Fukouara expounds on common philosophical concepts in her debut work.
As explained in a pair of introductions by artist Cillia Darmizin, Fukouara is a mystic and healer from New Caledonia who’s had visions of other worlds ever since childhood. Her book seems meant to offer a regimen of intellectual “healing,” using words as a “means towards relief, towards taking a new stand, towards self-improvement and even self-questioning.” Translated from the French by Michel Pérez, the book is broken down into brief segments; each explores a specific concept, such as “Ego,” “Unhappiness,” or “Chance,” for about half a page.
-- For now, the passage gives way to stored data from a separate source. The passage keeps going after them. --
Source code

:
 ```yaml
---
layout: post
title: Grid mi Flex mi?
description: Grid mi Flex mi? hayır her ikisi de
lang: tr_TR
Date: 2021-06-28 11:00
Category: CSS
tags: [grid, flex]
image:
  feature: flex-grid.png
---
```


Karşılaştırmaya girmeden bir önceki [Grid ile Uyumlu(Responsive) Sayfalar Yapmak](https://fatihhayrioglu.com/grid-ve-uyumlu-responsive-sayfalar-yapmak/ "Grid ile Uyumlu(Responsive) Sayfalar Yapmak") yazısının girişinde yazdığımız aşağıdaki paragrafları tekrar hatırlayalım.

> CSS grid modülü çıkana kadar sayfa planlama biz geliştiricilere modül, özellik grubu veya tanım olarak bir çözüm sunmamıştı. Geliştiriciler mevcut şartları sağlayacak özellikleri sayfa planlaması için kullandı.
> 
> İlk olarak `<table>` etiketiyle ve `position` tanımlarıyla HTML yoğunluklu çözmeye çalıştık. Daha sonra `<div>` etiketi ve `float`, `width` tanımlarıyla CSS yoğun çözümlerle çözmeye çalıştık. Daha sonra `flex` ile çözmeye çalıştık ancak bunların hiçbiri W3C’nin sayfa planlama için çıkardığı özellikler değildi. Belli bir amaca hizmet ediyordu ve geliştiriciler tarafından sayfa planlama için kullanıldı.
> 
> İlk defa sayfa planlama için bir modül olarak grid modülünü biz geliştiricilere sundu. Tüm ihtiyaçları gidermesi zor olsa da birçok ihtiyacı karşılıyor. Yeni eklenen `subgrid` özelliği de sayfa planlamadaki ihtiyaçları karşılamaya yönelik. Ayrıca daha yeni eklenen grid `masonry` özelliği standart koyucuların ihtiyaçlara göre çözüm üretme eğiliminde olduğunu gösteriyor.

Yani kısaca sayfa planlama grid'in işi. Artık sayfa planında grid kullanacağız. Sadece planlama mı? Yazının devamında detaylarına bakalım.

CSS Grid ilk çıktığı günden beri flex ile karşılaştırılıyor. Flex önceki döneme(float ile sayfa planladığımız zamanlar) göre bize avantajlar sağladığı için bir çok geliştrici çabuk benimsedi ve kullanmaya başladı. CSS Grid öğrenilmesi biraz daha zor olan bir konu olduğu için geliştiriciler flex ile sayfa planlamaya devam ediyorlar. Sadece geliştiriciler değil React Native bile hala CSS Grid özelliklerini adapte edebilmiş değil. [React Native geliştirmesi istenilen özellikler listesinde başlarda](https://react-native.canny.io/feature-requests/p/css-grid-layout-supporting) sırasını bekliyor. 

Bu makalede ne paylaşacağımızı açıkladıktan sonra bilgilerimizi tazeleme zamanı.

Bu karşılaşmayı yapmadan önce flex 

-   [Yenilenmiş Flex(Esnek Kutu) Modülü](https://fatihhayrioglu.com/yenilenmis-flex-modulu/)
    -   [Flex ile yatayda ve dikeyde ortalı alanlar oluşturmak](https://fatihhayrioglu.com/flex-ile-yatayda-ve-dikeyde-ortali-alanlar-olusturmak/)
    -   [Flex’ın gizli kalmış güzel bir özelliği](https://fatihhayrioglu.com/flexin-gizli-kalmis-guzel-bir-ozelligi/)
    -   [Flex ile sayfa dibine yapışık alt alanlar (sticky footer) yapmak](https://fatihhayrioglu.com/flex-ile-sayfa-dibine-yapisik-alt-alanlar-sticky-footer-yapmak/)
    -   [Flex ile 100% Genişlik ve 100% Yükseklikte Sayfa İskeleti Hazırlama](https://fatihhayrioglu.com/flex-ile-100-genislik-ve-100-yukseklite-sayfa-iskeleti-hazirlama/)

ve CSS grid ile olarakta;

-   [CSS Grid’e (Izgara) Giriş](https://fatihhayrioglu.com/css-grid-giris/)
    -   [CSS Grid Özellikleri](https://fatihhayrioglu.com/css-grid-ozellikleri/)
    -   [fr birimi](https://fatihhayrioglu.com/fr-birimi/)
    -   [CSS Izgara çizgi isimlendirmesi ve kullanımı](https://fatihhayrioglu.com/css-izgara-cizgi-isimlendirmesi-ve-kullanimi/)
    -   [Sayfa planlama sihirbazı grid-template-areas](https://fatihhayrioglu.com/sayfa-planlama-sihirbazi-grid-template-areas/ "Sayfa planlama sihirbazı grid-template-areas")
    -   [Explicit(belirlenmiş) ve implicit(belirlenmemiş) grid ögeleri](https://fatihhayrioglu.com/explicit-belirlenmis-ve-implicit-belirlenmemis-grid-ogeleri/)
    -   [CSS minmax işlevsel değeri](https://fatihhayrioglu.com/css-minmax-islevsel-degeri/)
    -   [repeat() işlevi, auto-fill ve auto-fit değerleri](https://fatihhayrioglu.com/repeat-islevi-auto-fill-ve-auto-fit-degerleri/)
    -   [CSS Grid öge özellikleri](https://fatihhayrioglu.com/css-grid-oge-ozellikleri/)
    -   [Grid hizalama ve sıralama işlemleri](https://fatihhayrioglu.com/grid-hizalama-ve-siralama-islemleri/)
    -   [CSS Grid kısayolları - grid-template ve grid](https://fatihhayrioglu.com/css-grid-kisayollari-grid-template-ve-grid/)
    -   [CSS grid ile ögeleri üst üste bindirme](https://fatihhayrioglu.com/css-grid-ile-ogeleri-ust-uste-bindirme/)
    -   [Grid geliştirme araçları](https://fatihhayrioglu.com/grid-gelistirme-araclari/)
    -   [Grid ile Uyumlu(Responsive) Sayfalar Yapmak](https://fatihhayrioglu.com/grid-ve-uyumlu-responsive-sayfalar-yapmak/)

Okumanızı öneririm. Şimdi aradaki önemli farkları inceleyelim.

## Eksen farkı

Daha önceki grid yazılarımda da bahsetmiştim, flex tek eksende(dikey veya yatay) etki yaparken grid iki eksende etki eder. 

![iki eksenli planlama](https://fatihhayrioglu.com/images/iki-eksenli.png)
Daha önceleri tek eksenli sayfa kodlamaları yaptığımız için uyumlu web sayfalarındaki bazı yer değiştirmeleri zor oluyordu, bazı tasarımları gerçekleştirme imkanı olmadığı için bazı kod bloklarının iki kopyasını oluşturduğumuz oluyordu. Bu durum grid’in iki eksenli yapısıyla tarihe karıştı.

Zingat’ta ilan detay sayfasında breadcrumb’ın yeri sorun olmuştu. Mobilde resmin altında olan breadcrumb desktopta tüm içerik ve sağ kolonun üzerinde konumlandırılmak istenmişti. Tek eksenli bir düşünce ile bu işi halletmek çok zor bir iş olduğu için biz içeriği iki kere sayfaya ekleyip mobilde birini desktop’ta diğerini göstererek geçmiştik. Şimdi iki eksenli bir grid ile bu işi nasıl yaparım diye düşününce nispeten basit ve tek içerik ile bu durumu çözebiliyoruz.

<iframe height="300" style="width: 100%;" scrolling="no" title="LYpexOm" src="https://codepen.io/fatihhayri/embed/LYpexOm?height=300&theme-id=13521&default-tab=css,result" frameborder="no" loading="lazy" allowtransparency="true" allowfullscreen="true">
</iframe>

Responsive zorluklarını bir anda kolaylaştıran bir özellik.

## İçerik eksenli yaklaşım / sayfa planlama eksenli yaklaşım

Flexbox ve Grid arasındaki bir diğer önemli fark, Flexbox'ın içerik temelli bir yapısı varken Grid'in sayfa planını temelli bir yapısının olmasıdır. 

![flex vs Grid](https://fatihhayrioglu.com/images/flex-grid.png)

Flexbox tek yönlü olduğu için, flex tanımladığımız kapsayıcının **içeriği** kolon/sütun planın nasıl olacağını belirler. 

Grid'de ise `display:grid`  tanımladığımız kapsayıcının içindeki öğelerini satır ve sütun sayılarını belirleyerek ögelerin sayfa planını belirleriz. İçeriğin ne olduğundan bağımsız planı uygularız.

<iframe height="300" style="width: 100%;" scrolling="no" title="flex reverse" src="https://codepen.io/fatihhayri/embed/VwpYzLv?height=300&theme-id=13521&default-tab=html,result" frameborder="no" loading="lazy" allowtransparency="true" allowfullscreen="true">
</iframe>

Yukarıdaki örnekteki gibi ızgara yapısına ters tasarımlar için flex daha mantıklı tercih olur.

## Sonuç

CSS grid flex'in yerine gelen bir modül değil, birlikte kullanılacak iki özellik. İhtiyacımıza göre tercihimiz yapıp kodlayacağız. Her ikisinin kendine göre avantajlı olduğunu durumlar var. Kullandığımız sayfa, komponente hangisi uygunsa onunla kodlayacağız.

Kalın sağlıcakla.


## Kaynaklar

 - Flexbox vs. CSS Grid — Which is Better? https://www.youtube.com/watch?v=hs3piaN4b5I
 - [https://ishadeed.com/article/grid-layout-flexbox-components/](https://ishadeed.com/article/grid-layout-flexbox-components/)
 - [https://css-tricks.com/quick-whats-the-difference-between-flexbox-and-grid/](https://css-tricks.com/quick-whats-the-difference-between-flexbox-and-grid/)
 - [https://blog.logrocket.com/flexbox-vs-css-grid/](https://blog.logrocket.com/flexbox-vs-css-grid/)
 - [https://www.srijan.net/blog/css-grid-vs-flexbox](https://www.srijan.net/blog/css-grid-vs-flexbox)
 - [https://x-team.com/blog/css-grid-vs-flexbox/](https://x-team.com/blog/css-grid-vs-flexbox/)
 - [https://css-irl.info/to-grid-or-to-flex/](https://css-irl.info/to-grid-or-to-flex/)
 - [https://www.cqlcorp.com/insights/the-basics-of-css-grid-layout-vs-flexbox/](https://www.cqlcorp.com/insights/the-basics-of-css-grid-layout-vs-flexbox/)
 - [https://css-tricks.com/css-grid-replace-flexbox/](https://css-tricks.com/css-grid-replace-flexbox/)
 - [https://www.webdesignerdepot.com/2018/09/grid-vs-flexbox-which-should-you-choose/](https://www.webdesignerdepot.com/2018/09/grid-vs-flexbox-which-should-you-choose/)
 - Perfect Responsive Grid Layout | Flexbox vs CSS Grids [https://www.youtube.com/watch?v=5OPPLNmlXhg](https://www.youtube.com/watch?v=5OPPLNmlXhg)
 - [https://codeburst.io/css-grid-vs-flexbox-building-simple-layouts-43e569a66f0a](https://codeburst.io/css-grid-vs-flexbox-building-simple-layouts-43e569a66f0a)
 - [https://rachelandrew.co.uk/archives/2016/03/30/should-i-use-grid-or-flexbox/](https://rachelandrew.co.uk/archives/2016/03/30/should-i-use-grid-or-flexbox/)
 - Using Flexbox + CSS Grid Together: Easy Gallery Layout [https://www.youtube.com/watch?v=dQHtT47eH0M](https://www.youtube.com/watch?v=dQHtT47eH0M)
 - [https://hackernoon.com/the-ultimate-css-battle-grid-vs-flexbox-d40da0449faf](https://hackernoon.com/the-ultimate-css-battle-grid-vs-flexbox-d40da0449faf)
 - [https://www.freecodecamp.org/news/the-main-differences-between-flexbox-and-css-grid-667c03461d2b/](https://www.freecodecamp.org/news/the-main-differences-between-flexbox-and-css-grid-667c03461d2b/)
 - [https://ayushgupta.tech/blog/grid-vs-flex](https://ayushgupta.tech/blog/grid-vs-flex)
A few discussion questions follow each short essay, such as, “Is chance the projection of doubt?” Interspersed among the topics are photographs of Darmizin’s art, which is generally abstract in style but represents a variety of different types of media. The overall effect is closer to a work of poetry than one of philosophy or self-improvement. Fukouara’s prose seems to be guided by a symbolic sensibility rather than one based on semantic logic, which occasionally results in some aesthetically intriguing ideas (“Light is the innocence of transparency”). However, it mostly creates confusion for readers attempting to find a cohesive philosophical argument. Although Fukouara seems to suggest the existence of a metaphysical system of beliefs or behaviors (“Fire is the twig. It means the permission to reach the mystery of repelling evil”), she never outlines it in any discernable way. If the book’s goal is simply to provide food for thought in hopes of challenging notions of language and perception, then readers may gain something from it. However, if the author is trying to articulate a specific set of instructions for the purpose of “self-improvement and even self-questioning,” it’s hard to view the work as a success. In either case, the book feels like a set of opaque directions leading to an undefined destination.
A dense, abstract philosophical work for the very patient and the very curious.